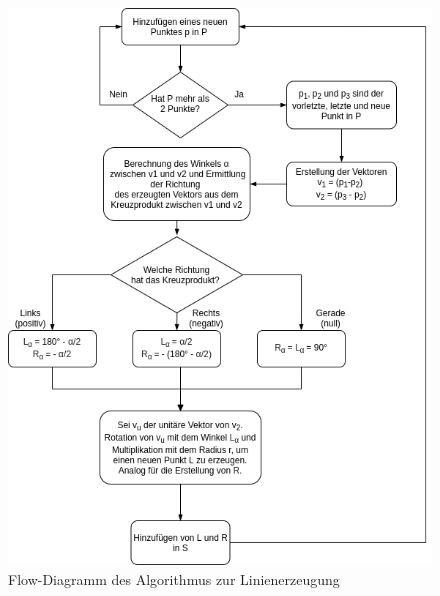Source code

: \documentclass[doktyp=studarbeit]{TUBAFarbeiten}
\begin{document}
\begin{figure}[!htb]
    \centering
    \includegraphics[width=0.8\linewidth]{line.png}
    \caption{Flow-Diagramm des Algorithmus zur Linienerzeugung}
    \label{fig:line-alg}
\end{figure}
\end{document}
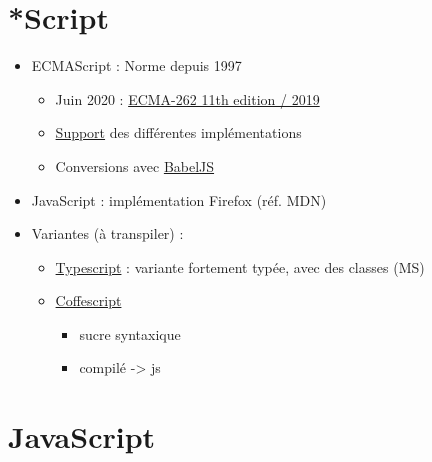 \hypertarget{script}{%
\section{*Script}\label{script}}

\begin{itemize}
\tightlist
\item
  ECMAScript : Norme depuis 1997

  \begin{itemize}
  \tightlist
  \item
    Juin 2020 :
    \href{https://www.ecma-international.org/publications/standards/Ecma-262.htm}{ECMA-262
    11th edition / 2019}
  \item
    \href{http://kangax.github.io/compat-table/es2016plus/}{Support} des
    différentes implémentations
  \item
    Conversions avec \href{https://babeljs.io/}{BabelJS}
  \end{itemize}
\item
  JavaScript : implémentation Firefox (réf. MDN)
\item
  Variantes (à transpiler) :

  \begin{itemize}
  \tightlist
  \item
    \href{https://www.typescriptlang.org/}{Typescript} : variante
    fortement typée, avec des classes (MS)
  \item
    \href{http://coffeescript.org/}{Coffescript}

    \begin{itemize}
    \tightlist
    \item
      sucre syntaxique
    \item
      compilé -\textgreater{} js
    \end{itemize}
  \end{itemize}
\end{itemize}

\hypertarget{javascript}{%
\section{JavaScript}\label{javascript}}

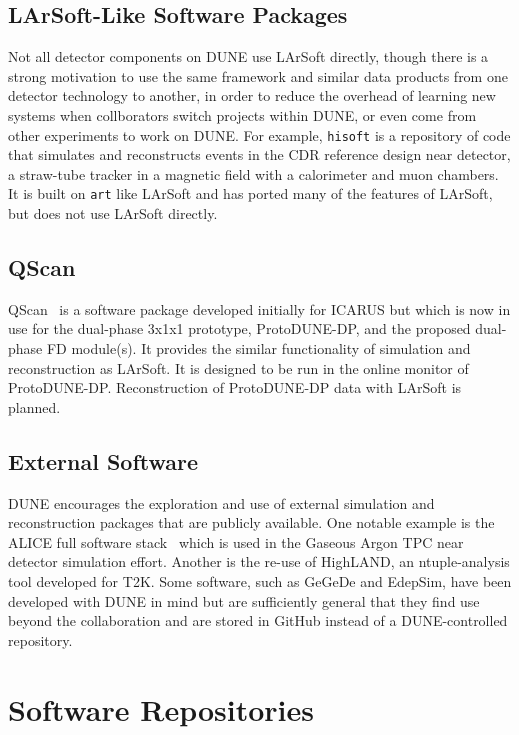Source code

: \subsection{LArSoft-Like Software Packages}

Not all detector components on DUNE use LArSoft directly, though there is a strong motivation to use the
same framework and similar data products from one detector technology to another, in order to reduce the
overhead of learning new systems when collborators switch projects within DUNE, or even come from other
experiments to work on DUNE.  For example, {\tt hisoft} is a repository of code that simulates and reconstructs
events in the CDR reference design near detector, a straw-tube tracker in a magnetic field with a calorimeter
and muon chambers.  It is built on {\tt art} like LArSoft and has ported many of the features of LArSoft, but
does not use LArSoft directly.

\subsection{QScan}

QScan~\cite{QScan}  is a software package developed initially for ICARUS but which is now in use for the
dual-phase 3x1x1 prototype, ProtoDUNE-DP, and the proposed dual-phase FD module(s).  It provides the similar
functionality of simulation and reconstruction as LArSoft.  It is designed to be run in the online monitor
of ProtoDUNE-DP.  Reconstruction of ProtoDUNE-DP data with LArSoft is planned.

\subsection{External Software}

DUNE encourages the exploration and use of external simulation and reconstruction packages that are
publicly available.  One notable example is the ALICE full software stack~\cite{ALICEsw} which is used in the Gaseous
Argon TPC near detector simulation effort.  Another is the re-use of HighLAND, an ntuple-analysis tool
developed for T2K.  Some software, such as GeGeDe and EdepSim, have been developed with DUNE in mind
but are sufficiently general that they find use beyond the collaboration and are stored in GitHub instead
of a DUNE-controlled repository.

\section{Software Repositories}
##########
▸ EXERCISE
Nothing but the lines from the first line of the data above through the line holding "use for the" may appear in the response, copied exactly and without pictures.

▸ EXPECTED ANSWER
Source code

: \documentclass[doktyp=studarbeit]{TUBAFarbeiten}
\begin{document}
\begin{figure}[!htb]
    \centering
    \includegraphics[width=0.8\linewidth]{line.png}
    \caption{Flow-Diagramm des Algorithmus zur Linienerzeugung}
    \label{fig:line-alg}
\end{figure}
\end{document}
 \hypertarget{script}{%
\section{*Script}\label{script}}

\begin{itemize}
\tightlist
\item
  ECMAScript : Norme depuis 1997

  \begin{itemize}
  \tightlist
  \item
    Juin 2020 :
    \href{https://www.ecma-international.org/publications/standards/Ecma-262.htm}{ECMA-262
    11th edition / 2019}
  \item
    \href{http://kangax.github.io/compat-table/es2016plus/}{Support} des
    différentes implémentations
  \item
    Conversions avec \href{https://babeljs.io/}{BabelJS}
  \end{itemize}
\item
  JavaScript : implémentation Firefox (réf. MDN)
\item
  Variantes (à transpiler) :

  \begin{itemize}
  \tightlist
  \item
    \href{https://www.typescriptlang.org/}{Typescript} : variante
    fortement typée, avec des classes (MS)
  \item
    \href{http://coffeescript.org/}{Coffescript}

    \begin{itemize}
    \tightlist
    \item
      sucre syntaxique
    \item
      compilé -\textgreater{} js
    \end{itemize}
  \end{itemize}
\end{itemize}

\hypertarget{javascript}{%
\section{JavaScript}\label{javascript}}

Source code

: \subsection{LArSoft-Like Software Packages}

Not all detector components on DUNE use LArSoft directly, though there is a strong motivation to use the
same framework and similar data products from one detector technology to another, in order to reduce the
overhead of learning new systems when collborators switch projects within DUNE, or even come from other
experiments to work on DUNE.  For example, {\tt hisoft} is a repository of code that simulates and reconstructs
events in the CDR reference design near detector, a straw-tube tracker in a magnetic field with a calorimeter
and muon chambers.  It is built on {\tt art} like LArSoft and has ported many of the features of LArSoft, but
does not use LArSoft directly.

\subsection{QScan}

QScan~\cite{QScan}  is a software package developed initially for ICARUS but which is now in use for the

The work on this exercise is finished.